At what height is this flower pot dropped?

[ProBasket]

As you look out of your dorm window, a flower pot suddenly falls past. The pot is visible for a time t , and the vertical length of your window is L_w. Take down to be the positive direction, so that downward velocities are positive and the acceleration due to gravity is the positive quantity g .

Assume that the flower pot was dropped by someone on the floor above you (rather than thrown downward).


From what height h above the bottom of your window was the flower pot dropped?
Express your answer in terms of L_W, t, and g.

I'm trying to find the position right? so I'm going to use the position formula:
x = x(0) + v(0)t + 1/2at^2
well i know that initial velocity is 0, so...

x = L_W + 1/2*g*t^2

is this correct?

 

[Justin Lazear]

The initial velocity when the pot is dropped is zero, but the initial velocity when you see it at the top of your window is not.
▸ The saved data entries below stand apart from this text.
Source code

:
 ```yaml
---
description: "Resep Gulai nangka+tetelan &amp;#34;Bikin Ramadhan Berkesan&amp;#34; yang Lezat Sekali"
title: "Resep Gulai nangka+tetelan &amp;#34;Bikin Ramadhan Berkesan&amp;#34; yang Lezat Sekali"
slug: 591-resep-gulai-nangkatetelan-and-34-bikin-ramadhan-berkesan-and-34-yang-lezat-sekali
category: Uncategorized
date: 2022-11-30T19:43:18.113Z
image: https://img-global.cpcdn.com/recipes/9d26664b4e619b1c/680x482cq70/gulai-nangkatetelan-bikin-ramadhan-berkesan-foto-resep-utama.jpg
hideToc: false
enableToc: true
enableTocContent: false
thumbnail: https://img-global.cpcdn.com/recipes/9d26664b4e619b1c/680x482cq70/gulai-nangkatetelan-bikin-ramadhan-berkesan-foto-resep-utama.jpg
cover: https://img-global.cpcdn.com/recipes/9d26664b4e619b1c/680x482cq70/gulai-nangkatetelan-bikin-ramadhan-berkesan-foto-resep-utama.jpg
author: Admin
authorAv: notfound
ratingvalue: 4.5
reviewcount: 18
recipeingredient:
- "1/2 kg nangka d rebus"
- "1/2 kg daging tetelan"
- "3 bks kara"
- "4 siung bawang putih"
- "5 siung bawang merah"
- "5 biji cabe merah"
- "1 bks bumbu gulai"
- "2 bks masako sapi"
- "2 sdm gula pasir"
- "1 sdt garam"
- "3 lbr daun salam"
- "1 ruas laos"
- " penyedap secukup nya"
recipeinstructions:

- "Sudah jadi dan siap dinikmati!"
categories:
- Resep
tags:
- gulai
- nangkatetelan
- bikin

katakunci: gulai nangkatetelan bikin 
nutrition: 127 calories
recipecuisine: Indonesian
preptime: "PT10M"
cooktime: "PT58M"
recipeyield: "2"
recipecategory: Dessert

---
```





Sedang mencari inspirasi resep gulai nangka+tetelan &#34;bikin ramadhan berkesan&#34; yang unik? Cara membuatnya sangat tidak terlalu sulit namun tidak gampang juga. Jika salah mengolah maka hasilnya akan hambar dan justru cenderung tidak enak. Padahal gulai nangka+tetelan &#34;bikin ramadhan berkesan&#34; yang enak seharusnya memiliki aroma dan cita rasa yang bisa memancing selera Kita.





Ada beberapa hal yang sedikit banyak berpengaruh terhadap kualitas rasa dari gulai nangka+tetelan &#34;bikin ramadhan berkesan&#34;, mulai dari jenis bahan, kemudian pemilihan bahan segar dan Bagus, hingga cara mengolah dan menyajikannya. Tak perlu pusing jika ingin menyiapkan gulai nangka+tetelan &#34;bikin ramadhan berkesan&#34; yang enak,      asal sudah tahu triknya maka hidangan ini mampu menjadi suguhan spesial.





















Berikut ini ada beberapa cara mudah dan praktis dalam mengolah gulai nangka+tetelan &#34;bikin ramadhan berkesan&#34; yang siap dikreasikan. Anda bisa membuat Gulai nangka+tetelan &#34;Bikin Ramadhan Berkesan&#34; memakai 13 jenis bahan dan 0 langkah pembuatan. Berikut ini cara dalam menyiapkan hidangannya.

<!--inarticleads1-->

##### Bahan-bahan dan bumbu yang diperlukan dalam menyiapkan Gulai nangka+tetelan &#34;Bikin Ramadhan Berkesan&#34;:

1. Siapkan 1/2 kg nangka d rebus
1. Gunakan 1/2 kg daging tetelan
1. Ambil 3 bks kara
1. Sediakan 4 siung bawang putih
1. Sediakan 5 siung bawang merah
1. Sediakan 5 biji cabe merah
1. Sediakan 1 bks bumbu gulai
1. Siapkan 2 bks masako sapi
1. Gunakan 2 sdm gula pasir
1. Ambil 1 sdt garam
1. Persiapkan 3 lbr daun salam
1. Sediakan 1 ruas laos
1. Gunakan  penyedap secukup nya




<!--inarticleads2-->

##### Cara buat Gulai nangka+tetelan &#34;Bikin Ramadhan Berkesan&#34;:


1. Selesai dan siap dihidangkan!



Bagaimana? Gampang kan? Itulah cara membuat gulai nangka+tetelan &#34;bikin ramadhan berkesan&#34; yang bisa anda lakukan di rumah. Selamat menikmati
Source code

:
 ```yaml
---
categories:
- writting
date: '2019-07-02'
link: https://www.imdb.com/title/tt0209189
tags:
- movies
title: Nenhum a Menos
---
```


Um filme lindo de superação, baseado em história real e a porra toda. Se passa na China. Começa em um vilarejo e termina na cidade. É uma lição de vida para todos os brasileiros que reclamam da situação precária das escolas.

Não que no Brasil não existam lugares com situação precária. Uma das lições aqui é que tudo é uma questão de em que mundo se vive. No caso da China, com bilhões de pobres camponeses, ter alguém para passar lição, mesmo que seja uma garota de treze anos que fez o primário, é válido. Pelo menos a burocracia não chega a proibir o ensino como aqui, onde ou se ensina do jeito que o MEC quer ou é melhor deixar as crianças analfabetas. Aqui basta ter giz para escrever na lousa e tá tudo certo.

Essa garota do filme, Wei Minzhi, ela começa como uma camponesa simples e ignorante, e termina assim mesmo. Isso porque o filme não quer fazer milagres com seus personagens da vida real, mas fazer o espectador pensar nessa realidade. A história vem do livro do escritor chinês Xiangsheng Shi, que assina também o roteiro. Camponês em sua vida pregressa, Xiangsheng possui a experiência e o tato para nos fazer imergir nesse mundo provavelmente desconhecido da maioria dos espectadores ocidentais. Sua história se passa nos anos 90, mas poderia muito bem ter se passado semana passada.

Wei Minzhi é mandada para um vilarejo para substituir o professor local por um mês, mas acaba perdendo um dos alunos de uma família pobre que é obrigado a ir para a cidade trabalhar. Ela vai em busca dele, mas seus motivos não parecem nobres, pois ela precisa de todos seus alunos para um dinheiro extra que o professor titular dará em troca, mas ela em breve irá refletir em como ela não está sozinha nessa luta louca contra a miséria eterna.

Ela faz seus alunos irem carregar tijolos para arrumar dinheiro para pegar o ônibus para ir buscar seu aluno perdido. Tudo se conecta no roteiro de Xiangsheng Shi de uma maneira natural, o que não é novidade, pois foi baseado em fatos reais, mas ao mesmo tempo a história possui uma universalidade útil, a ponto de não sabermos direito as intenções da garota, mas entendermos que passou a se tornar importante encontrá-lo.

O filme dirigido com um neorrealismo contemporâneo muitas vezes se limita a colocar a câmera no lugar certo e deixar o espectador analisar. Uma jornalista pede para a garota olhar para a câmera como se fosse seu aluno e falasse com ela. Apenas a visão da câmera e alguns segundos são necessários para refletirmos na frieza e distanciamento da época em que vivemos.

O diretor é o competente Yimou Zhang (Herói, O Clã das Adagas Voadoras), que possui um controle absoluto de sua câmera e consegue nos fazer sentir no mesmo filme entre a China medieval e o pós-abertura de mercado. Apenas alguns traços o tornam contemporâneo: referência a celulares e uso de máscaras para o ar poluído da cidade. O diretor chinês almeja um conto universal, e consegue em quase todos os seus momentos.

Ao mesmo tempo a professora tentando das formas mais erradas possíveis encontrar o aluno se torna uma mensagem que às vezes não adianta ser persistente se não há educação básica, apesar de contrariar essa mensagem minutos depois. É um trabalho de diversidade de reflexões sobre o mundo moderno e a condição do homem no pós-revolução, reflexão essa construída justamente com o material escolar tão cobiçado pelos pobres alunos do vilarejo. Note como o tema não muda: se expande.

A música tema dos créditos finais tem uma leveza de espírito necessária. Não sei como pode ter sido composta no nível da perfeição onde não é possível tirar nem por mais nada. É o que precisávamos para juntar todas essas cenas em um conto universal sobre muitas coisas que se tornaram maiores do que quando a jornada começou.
It has already been falling for a period of time before you see it, so it's already gained some velocity.

Your current model for the motion would have the velocity at the top of your window being zero. This is clearly not correct.

Choose your coordinate system so that the point where the pot was dropped is the origin. Then the top of your window is at the point y = h, and the bottom of your window is at the point y = h + L. You don't know the time at each of these, but you know the difference in time between these two points, t. So define the time that the pot reaches the top of your window as t_top, then at the point y = h, time = t_top, and at the point y = h + L, time = t_top + t.

Solve for the unknowns using the equations these two points give you.

By the way, it's generally not a very good idea to denote a particular stretch of time as t. Personally, I'd use \Delta t in this case. This is to avoid confusion in statements like "at the point y = h + L, t = t_top + t", which must be rewritten as I did above. t in this problem is a parameter, so using it as a constant as well is not a good idea.

--J

 

[wais]

Yes, your approach is correct. However, there is a small mistake in your formula. The initial position, x(0), should be the height from which the flower pot was dropped, not the height of your window. So the correct formula would be:

x = h + 1/2*g*t^2

We can rearrange this formula to solve for h:

h = x - 1/2*g*t^2

Since x is the vertical length of your window, L_w, we can substitute it into the formula to get the final answer:

h = L_w - 1/2*g*t^2

Therefore, the height from which the flower pot was dropped is L_w - 1/2*g*t^2. This formula takes into account the acceleration due to gravity, the time the pot was visible, and the height of your window.